Main Site Documentation

Domino & Battery Shield


#1

I have this Arduino form li-on battery backpack - http://www.coolcomponents.co.uk/catalog/product_info.php?cPath=50_76&products_id=318&osCsid=b74638f58ae26170577069c34698d681

Now I’ve hooked the power loop up properly and that’s working. What I’m curious about is how to go about reading the power status.

From what I’ve seen on a post about the pack:

"cairn,

The status pin is actually just tied directly to the lithium battery’s positive terminal. Measuring the voltage here you can estimate the life of the battery.

Those schematics need to be updated to include the 3.3v and status. I will try and post more updated ones.

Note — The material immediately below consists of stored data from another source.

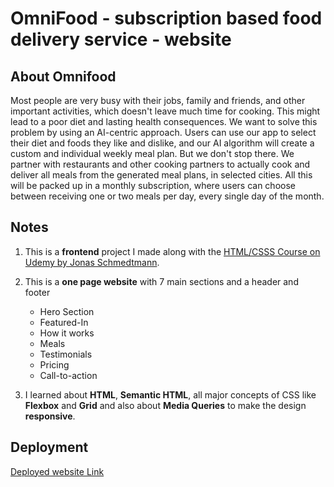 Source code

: # OmniFood - subscription based food delivery service - website

## About Omnifood

Most people are very busy with their jobs, family and friends, and other important activities, which doesn't leave much time for cooking. This might lead to a poor diet and lasting health consequences. We want to solve this problem by using an AI-centric approach. Users can use our app to select their diet and foods they like and dislike, and our AI algorithm will create a custom and individual weekly meal plan. But we don't stop there. We partner with restaurants and other cooking partners to actually cook and deliver all meals from the generated meal plans, in selected cities. All this will be packed up in a monthly subscription, where users can choose between receiving one or two meals per day, every single day of the month.

## Notes

1. This is a **frontend** project I made along with the [HTML/CSSS Course on Udemy by Jonas Schmedtmann](https://www.udemy.com/course/design-and-develop-a-killer-website-with-html5-and-css3/).
2. This is a **one page website** with 7 main sections and a header and footer

   - Hero Section
   - Featured-In
   - How it works
   - Meals
   - Testimonials
   - Pricing
   - Call-to-action

3. I learned about **HTML**, **Semantic HTML**, all major concepts of CSS like **Flexbox** and **Grid** and also about **Media Queries** to make the design **responsive**.

## Deployment

[Deployed website Link](https://omnifood-aditya71.netlify.app/)
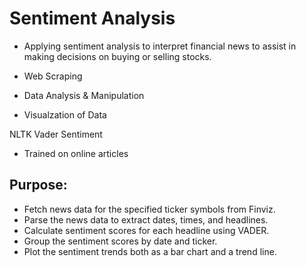 # Sentiment Analysis
- Applying sentiment analysis to interpret financial news to assist in making decisions on buying or selling stocks.

- Web Scraping
- Data Analysis & Manipulation
- Visualzation of Data

NLTK Vader Sentiment
- Trained on online articles

## Purpose:
- Fetch news data for the specified ticker symbols from Finviz.
- Parse the news data to extract dates, times, and headlines.
- Calculate sentiment scores for each headline using VADER.
- Group the sentiment scores by date and ticker.
- Plot the sentiment trends both as a bar chart and a trend line. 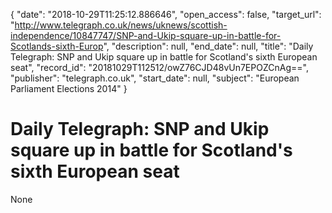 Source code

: {
  "date": "2018-10-29T11:25:12.886646", 
  "open_access": false, 
  "target_url": "http://www.telegraph.co.uk/news/uknews/scottish-independence/10847747/SNP-and-Ukip-square-up-in-battle-for-Scotlands-sixth-Europ", 
  "description": null, 
  "end_date": null, 
  "title": "Daily Telegraph: SNP and Ukip square up in battle for Scotland's sixth European seat", 
  "record_id": "20181029T112512/owZ76CJD48vUn7EPOZCnAg==", 
  "publisher": "telegraph.co.uk", 
  "start_date": null, 
  "subject": "European Parliament Elections 2014"
}

# Daily Telegraph: SNP and Ukip square up in battle for Scotland's sixth European seat

None
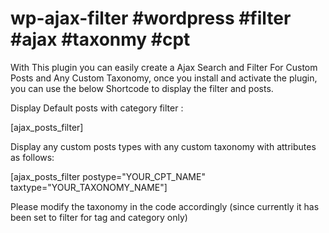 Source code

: # wp-ajax-filter #wordpress #filter #ajax #taxonmy #cpt 
With This plugin you can easily create a Ajax Search and Filter For Custom Posts and Any Custom Taxonomy, once you install and activate the plugin, you can use the below Shortcode to display the filter and posts.

Display Default posts with category filter : 

[ajax_posts_filter]

Display any custom posts types with any custom taxonomy with attributes as follows: 

[ajax_posts_filter postype="YOUR_CPT_NAME" taxtype="YOUR_TAXONOMY_NAME"]

Please modify the taxonomy in the code accordingly (since currently it has been set to filter for tag and category only)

The 3.3v is rated for 100mA and the 5v is rated for 500mA continuous.

Chris

May 15, 2008 7:47 AM"

However how do I go about reading this? Can I use the Domino directly or do I need some other components in-between?


#2

There is not good documentation on this shield! All I could find is a blog with 1 million comments! http://antipastohw.blogspot.com/2008/06/how-to-install-lithium-backpack-to-your.html


#3

I’ve read that page many times, it explains the power circuit and doesn’t really explain how to use the status pin…


#4

I believe you have already provided the answer.

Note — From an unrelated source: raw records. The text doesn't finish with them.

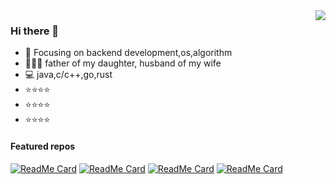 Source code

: <img align="right" src="https://github-readme-stats.vercel.app/api?username=ejunjsh&theme=vue&count_private=true&show_icons=true" />

### Hi there 👋

- :eyes: Focusing on backend development,os,algorithm
- :family_man_woman_girl: father of my daughter, husband of my wife
- :computer: java,c/c++,go,rust
- :star::star::star::star:
- :star::star::star::star:
- :star::star::star::star:

#### Featured  repos

[![ReadMe Card](https://github-readme-stats.vercel.app/api/pin/?username=ejunjsh&repo=myos)](https://github.com/ejunjsh/myos) [![ReadMe Card](https://github-readme-stats.vercel.app/api/pin/?username=ejunjsh&repo=mycc)](https://github.com/ejunjsh/mycc) [![ReadMe Card](https://github-readme-stats.vercel.app/api/pin/?username=ejunjsh&repo=mydb)](https://github.com/ejunjsh/mydb) [![ReadMe Card](https://github-readme-stats.vercel.app/api/pin/?username=ejunjsh&repo=kadd)](https://github.com/ejunjsh/kadd)
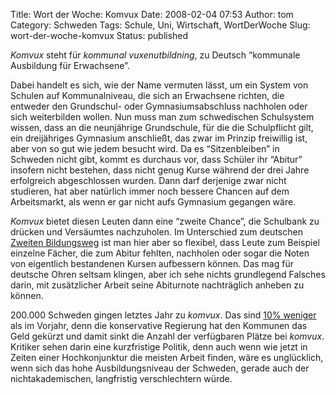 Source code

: Title: Wort der Woche: Komvux
Date: 2008-02-04 07:53
Author: tom
Category: Schweden
Tags: Schule, Uni, Wirtschaft, WortDerWoche
Slug: wort-der-woche-komvux
Status: published

*Komvux* steht für *kommunal vuxenutbildning*, zu Deutsch “kommunale
Ausbildung für Erwachsene”.

Dabei handelt es sich, wie der Name vermuten lässt, um ein System von
Schulen auf Kommunalniveau, die sich an Erwachsene richten, die entweder
den Grundschul- oder Gymnasiumsabschluss nachholen oder sich
weiterbilden wollen. Nun muss man zum schwedischen Schulsystem wissen,
dass an die neunjährige Grundschule, für die die Schulpflicht gilt, ein
dreijähriges Gymnasium anschließt, das zwar im Prinzip freiwillig ist,
aber von so gut wie jedem besucht wird. Da es “Sitzenbleiben” in
Schweden nicht gibt, kommt es durchaus vor, dass Schüler ihr “Abitur”
insofern nicht bestehen, dass nicht genug Kurse während der drei Jahre
erfolgreich abgeschlossen wurden. Dann darf derjenige zwar nicht
studieren, hat aber natürlich immer noch bessere Chancen auf dem
Arbeitsmarkt, als wenn er gar nicht aufs Gymnasium gegangen wäre.

*Komvux* bietet diesen Leuten dann eine “zweite Chance”, die Schulbank
zu drücken und Versäumtes nachzuholen. Im Unterschied zum deutschen
[Zweiten Bildungsweg](http://de.wikipedia.org/wiki/Zweiter_Bildungsweg)
ist man hier aber so flexibel, dass Leute zum Beispiel einzelne Fächer,
die zum Abitur fehlten, nachholen oder sogar die Noten von eigentlich
bestandenen Kursen aufbessern können. Das mag für deutsche Ohren seltsam
klingen, aber ich sehe nichts grundlegend Falsches darin, mit
zusätzlicher Arbeit seine Abiturnote nachträglich anheben zu können.

200.000 Schweden gingen letztes Jahr zu *komvux*. Das sind [10%
weniger](http://www.svd.se/nyheter/inrikes/artikel_837591.svd) als im
Vorjahr, denn die konservative Regierung hat den Kommunen das Geld
gekürzt und damit sinkt die Anzahl der verfügbaren Plätze bei *komvux*.
Kritiker sehen darin eine kurzfristige Politik, denn auch wenn wie jetzt
in Zeiten einer Hochkonjunktur die meisten Arbeit finden, wäre es
unglücklich, wenn sich das hohe Ausbildungsniveau der Schweden, gerade
auch der nichtakademischen, langfristig verschlechtern würde.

Which I think means you could use a voltage divider to measure the voltage. (Since it is connected to V+ of the battery)

More info in the beginners guide and on my blog.

Page 31 in beginners ebook:
http://www.tinyclr.com/downloads/Beginners%20guide%20to%20NETMF.pdf

My blog:
http://robertjacobs.eu/2011/02/03/voltage-dividing-reading-battery-voltage/

IMPORTANT NOTE: before connecting stuff to the analog in, please make sure you do not exceed 3.3Vin.


#5

Now that’s more like the response I needed (the voltage divider etc) thanks :slight_smile:


#6

No problem. Don’t forget the note: make sure you do not exceed 3.3v on Vin.

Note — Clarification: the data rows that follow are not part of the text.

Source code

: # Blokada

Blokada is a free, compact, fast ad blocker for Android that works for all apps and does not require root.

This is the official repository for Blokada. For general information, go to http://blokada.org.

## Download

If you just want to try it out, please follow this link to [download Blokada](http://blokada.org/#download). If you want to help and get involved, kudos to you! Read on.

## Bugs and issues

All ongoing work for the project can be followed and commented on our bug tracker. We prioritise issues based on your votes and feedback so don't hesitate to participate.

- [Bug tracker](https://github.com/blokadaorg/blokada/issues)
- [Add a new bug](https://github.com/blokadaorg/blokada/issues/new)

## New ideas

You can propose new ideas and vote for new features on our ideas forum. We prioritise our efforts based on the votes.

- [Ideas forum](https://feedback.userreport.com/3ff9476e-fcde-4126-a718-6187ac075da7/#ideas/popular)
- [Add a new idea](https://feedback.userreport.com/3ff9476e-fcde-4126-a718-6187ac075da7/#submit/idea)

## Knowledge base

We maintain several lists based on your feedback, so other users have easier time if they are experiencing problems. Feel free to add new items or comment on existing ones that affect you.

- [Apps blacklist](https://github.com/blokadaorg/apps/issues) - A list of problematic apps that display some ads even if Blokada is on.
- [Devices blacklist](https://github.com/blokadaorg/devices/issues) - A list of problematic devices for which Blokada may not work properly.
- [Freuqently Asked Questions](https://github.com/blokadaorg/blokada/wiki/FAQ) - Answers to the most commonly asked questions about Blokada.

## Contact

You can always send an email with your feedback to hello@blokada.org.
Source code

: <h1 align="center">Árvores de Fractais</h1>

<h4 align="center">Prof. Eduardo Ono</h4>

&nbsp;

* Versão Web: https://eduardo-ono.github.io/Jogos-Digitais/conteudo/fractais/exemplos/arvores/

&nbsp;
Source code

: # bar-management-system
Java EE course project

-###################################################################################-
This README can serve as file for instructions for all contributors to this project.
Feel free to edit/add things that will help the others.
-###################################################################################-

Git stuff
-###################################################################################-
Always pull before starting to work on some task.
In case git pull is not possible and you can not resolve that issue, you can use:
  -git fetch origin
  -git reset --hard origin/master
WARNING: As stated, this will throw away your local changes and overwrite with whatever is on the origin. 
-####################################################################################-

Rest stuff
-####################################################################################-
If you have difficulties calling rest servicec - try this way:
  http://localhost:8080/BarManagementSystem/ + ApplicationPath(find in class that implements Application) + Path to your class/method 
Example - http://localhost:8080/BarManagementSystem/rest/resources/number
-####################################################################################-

Good luck. Let us know if you need help :wink:


#7

Yeh from my multimeter, seems to be putting out 4.06v at full charge, not the 3.3v it’s supposed to :confused:


#8

Don’t you also have to limit current on input pin to <= 100mA?


#9

Maybe I’m misunderstanding, but you need more than 3.3V going into the VIN pin on the FEZ since VIN passes through Vregs.

You should not exceed 3.3V on 3.3V, likewise, you should not exceed 5V on 5V. You should not exceed like 9V on VIN.


#10

What is the limits/cutoff volts on VIN regulator? Will it, for example, boost a 4v source when battery supply falls?


#11

The Vregs on the FEZ boards are not step voltage up. You need to feed them the required voltage + a little more to get a clean output voltage.

There are no limits that will actively protect the device against overvoltage.


#12

However this isn’t going in on the VIN at all, instead this shield pumps out 5v and 3.3v and works by directly attaching it to the 5v of the board bypassing VIN completely.

The problem was with the status pin, research indicates it gives out about 4v. From previous help further up I’ve now set up a volt divider and it pumps about 2v into An1 which I can now read nicely.


#13

“However this isn’t going in on the VIN at all, instead this shield pumps out 5v and 3.3v and works by directly attaching it to the 5v of the board bypassing VIN completely.”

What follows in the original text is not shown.